** AIM OF THE TASK **
Within the material below, count each line holding the string "github" and return the total alone.
↓
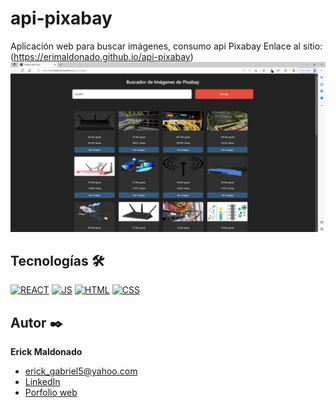 # api-pixabay
Aplicación web para buscar imágenes, consumo api Pixabay
Enlace al sitio: (https://erimaldonado.github.io/api-pixabay)
![Imagen del proyecto](https://github.com/EriMaldonado/api-pixabay/blob/gh-pages/api-pixabay.png?raw=true)

## Tecnologías 🛠
[![REACT](https://img.shields.io/badge/REACT-1572B6?style=for-the-badge&logo=react&logoColor=white)](https://en.wikipedia.org/wiki/React_(software))
[![JS](https://img.shields.io/badge/JavaScript-F7DF1E?style=for-the-badge&logo=javascript&logoColor=black)](https://es.wikipedia.org/wiki/JavaScript)
[![HTML](https://img.shields.io/badge/HTML5-E34F26?style=for-the-badge&logo=html5&logoColor=white)](https://es.wikipedia.org/wiki/HTML5)
[![CSS](https://img.shields.io/badge/CSS3-1572B6?style=for-the-badge&logo=css3&logoColor=white)](https://es.wikipedia.org/wiki/CSS)


## Autor ✒️
**Erick Maldonado**

* [erick_gabriel5@yahoo.com](erick_gabriel5@yahoo.com)
* [LinkedIn](https://www.linkedin.com/in/erickmaldonado1/)
* [Porfolio web]()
↑
** YOUR SOLUTION **
2